**Assignment**
Each record is to be repeated exactly as it stands below.

**Records for this task**
☆ ☆ ☆ ☆ ☆ ☆ ☆
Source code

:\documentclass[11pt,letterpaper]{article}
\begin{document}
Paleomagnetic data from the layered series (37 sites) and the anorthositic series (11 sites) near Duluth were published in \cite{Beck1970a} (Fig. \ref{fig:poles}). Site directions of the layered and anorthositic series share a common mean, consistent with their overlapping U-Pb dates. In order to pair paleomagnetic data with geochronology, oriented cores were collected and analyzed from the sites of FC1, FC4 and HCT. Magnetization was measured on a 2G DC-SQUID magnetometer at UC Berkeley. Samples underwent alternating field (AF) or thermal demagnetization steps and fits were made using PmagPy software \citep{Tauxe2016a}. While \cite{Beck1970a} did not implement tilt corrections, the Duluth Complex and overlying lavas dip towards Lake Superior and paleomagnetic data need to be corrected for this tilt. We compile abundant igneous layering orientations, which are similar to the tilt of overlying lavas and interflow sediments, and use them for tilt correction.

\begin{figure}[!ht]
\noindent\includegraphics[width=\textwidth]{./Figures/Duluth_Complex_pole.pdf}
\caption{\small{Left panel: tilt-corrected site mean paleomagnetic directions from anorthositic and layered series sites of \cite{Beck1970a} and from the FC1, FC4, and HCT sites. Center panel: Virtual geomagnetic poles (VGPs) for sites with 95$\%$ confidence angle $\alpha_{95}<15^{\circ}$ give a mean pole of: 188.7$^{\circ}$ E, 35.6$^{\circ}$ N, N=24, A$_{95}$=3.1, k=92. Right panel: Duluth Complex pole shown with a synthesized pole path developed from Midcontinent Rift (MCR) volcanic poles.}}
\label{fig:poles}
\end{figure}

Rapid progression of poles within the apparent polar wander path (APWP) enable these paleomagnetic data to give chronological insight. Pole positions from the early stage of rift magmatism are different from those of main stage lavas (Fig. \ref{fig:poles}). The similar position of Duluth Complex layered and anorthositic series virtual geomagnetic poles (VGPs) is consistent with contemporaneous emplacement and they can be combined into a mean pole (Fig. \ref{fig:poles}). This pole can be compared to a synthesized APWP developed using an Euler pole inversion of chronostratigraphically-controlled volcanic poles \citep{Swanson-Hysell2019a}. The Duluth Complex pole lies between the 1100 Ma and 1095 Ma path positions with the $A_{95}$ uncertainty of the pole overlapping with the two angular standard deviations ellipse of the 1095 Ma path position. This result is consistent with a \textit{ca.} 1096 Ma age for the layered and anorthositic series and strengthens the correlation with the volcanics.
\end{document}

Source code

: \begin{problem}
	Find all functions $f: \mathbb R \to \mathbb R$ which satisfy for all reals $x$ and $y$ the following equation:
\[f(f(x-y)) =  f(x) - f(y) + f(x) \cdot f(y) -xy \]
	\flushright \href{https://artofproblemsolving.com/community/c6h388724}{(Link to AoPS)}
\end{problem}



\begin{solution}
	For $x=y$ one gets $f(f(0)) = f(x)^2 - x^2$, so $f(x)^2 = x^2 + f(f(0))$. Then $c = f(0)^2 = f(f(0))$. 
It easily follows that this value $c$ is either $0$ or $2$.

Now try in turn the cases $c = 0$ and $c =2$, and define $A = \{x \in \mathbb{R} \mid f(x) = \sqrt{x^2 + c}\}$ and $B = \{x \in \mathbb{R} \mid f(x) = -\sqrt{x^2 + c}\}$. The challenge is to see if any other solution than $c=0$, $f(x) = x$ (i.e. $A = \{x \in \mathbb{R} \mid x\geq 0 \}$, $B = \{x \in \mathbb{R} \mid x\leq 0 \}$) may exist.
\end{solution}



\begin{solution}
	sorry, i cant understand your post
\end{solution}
☆ ☆ ☆ ☆ ☆ ☆ ☆
**Your response**
Source code

:\documentclass[11pt,letterpaper]{article}
\begin{document}
Paleomagnetic data from the layered series (37 sites) and the anorthositic series (11 sites) near Duluth were published in \cite{Beck1970a} (Fig. \ref{fig:poles}). Site directions of the layered and anorthositic series share a common mean, consistent with their overlapping U-Pb dates. In order to pair paleomagnetic data with geochronology, oriented cores were collected and analyzed from the sites of FC1, FC4 and HCT. Magnetization was measured on a 2G DC-SQUID magnetometer at UC Berkeley. Samples underwent alternating field (AF) or thermal demagnetization steps and fits were made using PmagPy software \citep{Tauxe2016a}. While \cite{Beck1970a} did not implement tilt corrections, the Duluth Complex and overlying lavas dip towards Lake Superior and paleomagnetic data need to be corrected for this tilt. We compile abundant igneous layering orientations, which are similar to the tilt of overlying lavas and interflow sediments, and use them for tilt correction.

\begin{figure}[!ht]
\noindent\includegraphics[width=\textwidth]{./Figures/Duluth_Complex_pole.pdf}
\caption{\small{Left panel: tilt-corrected site mean paleomagnetic directions from anorthositic and layered series sites of \cite{Beck1970a} and from the FC1, FC4, and HCT sites. Center panel: Virtual geomagnetic poles (VGPs) for sites with 95$\%$ confidence angle $\alpha_{95}<15^{\circ}$ give a mean pole of: 188.7$^{\circ}$ E, 35.6$^{\circ}$ N, N=24, A$_{95}$=3.1, k=92. Right panel: Duluth Complex pole shown with a synthesized pole path developed from Midcontinent Rift (MCR) volcanic poles.}}
\label{fig:poles}
\end{figure}

Rapid progression of poles within the apparent polar wander path (APWP) enable these paleomagnetic data to give chronological insight. Pole positions from the early stage of rift magmatism are different from those of main stage lavas (Fig. \ref{fig:poles}). The similar position of Duluth Complex layered and anorthositic series virtual geomagnetic poles (VGPs) is consistent with contemporaneous emplacement and they can be combined into a mean pole (Fig. \ref{fig:poles}). This pole can be compared to a synthesized APWP developed using an Euler pole inversion of chronostratigraphically-controlled volcanic poles \citep{Swanson-Hysell2019a}. The Duluth Complex pole lies between the 1100 Ma and 1095 Ma path positions with the $A_{95}$ uncertainty of the pole overlapping with the two angular standard deviations ellipse of the 1095 Ma path position. This result is consistent with a \textit{ca.} 1096 Ma age for the layered and anorthositic series and strengthens the correlation with the volcanics.
\end{document}

Source code

: \begin{problem}
	Find all functions $f: \mathbb R \to \mathbb R$ which satisfy for all reals $x$ and $y$ the following equation:
\[f(f(x-y)) =  f(x) - f(y) + f(x) \cdot f(y) -xy \]
	\flushright \href{https://artofproblemsolving.com/community/c6h388724}{(Link to AoPS)}
\end{problem}



\begin{solution}
	For $x=y$ one gets $f(f(0)) = f(x)^2 - x^2$, so $f(x)^2 = x^2 + f(f(0))$. Then $c = f(0)^2 = f(f(0))$. 
It easily follows that this value $c$ is either $0$ or $2$.

Now try in turn the cases $c = 0$ and $c =2$, and define $A = \{x \in \mathbb{R} \mid f(x) = \sqrt{x^2 + c}\}$ and $B = \{x \in \mathbb{R} \mid f(x) = -\sqrt{x^2 + c}\}$. The challenge is to see if any other solution than $c=0$, $f(x) = x$ (i.e. $A = \{x \in \mathbb{R} \mid x\geq 0 \}$, $B = \{x \in \mathbb{R} \mid x\leq 0 \}$) may exist.
\end{solution}



\begin{solution}
	sorry, i cant understand your post
\end{solution}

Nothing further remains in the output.